The Journal understands that one of the suspects is allegedly a close friend and former neighbour of Mr Sinclair, who had little contact with his only daughter in his latter years.

Mr Sinclair’s death comes after a string of high-profile assisted suicides.

These including well-known conductor Sir Edward Downes, 85, and his wife Joan, 74, from London, who ended their lives at the Dignitas clinic last year, after both had suffered illnesses.

In December 2008, controversial footage of 59-year-old motor neurone disease-sufferer Craig Ewert showed the university lecturer end his own life with a mouth switch, after he flew to Switzerland from his home in Harrogate, North Yorkshire.

Neighbours who lived alongside Mr Sinclair for up to two decades yesterday told of their sorrow at seeing him become confined to a wheelchair, and his eventual death.

Joe Bolam, 68, of Highfield Drive, said: “When we heard what had happened, the whole street was devastated.

“But if it’s true that he chose to take his own life, then I have no problem with that. It’s his life and his choice.

“He was a delightful man who was very popular around the community.

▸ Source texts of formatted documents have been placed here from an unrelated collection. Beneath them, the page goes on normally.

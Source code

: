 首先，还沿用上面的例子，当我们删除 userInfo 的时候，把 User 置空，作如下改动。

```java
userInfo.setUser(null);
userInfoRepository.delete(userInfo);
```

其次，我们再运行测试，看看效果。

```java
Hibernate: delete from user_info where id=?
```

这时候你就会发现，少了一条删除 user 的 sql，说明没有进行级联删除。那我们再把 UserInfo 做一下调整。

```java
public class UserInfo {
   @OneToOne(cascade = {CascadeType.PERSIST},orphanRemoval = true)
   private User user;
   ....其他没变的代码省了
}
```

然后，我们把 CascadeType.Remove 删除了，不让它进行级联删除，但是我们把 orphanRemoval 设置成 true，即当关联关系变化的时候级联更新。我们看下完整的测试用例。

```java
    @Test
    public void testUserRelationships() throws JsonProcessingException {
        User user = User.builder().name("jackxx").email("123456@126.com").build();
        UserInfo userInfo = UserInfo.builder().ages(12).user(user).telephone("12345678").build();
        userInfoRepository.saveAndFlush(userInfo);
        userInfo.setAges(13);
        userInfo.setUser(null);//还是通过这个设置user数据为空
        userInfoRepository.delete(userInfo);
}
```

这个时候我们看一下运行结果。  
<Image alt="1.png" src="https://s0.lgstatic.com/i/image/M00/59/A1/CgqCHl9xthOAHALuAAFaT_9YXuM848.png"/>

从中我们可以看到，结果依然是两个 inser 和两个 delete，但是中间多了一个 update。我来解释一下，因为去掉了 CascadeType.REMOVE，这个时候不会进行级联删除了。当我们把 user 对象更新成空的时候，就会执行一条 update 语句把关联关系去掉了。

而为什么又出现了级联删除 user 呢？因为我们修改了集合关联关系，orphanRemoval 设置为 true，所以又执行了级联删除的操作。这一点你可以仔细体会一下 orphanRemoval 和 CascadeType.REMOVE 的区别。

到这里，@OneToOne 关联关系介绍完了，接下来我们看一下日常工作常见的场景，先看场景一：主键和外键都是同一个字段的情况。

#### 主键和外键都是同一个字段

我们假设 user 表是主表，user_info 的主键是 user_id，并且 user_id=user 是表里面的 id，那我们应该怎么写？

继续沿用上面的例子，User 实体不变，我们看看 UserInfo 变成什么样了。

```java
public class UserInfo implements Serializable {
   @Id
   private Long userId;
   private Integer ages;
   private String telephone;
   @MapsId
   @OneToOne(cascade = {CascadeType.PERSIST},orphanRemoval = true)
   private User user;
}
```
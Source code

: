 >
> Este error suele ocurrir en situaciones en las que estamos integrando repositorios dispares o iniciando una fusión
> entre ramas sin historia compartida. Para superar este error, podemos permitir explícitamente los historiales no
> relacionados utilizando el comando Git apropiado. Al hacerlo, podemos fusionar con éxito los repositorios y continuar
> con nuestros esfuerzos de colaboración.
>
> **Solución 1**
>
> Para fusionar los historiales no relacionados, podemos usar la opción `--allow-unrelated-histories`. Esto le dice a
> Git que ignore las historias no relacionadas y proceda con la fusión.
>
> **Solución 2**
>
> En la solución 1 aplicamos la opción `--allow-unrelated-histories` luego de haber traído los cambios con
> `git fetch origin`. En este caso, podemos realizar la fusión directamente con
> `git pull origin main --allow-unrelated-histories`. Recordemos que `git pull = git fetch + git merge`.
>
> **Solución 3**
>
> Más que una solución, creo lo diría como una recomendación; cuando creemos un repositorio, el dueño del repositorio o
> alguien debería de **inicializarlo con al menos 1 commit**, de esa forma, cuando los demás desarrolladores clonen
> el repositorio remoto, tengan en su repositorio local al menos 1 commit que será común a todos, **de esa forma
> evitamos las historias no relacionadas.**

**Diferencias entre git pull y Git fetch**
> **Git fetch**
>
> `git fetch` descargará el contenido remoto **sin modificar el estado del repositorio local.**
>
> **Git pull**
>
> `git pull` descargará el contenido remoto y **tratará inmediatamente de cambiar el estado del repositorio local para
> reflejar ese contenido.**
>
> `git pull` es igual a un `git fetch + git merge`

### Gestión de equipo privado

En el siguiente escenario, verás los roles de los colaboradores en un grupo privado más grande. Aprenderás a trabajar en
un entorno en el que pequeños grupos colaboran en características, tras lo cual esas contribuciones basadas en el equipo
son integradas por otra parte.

“He never got over the death of his wife, but I noticed that his conditioned worsened in the last few years and he moved to a care home last year.”

Mr Sinclair is believed to have retired from his position as an engineer in Gateshead’s Team Valley trading estate when his wife fell ill.

Friends said he never fully recovered from losing her.

Multiple system atrophy attacks the brain and nervous system, and like Parkinson’s disease, can cause sufferers to lose feeling and control of their whole body.

Following his death last month, Mr Sinclair’s body was flown back to Britain for his funeral at the Holy Rosary Church in Horsley Hill, South Shields, on Thursday last week, before his ashes were buried at South Tyneside’s Harton Cemetery.

A recently published notice of the death stated Mr Sinclair died “peacefully and with dignity, following an illness courageously borne”.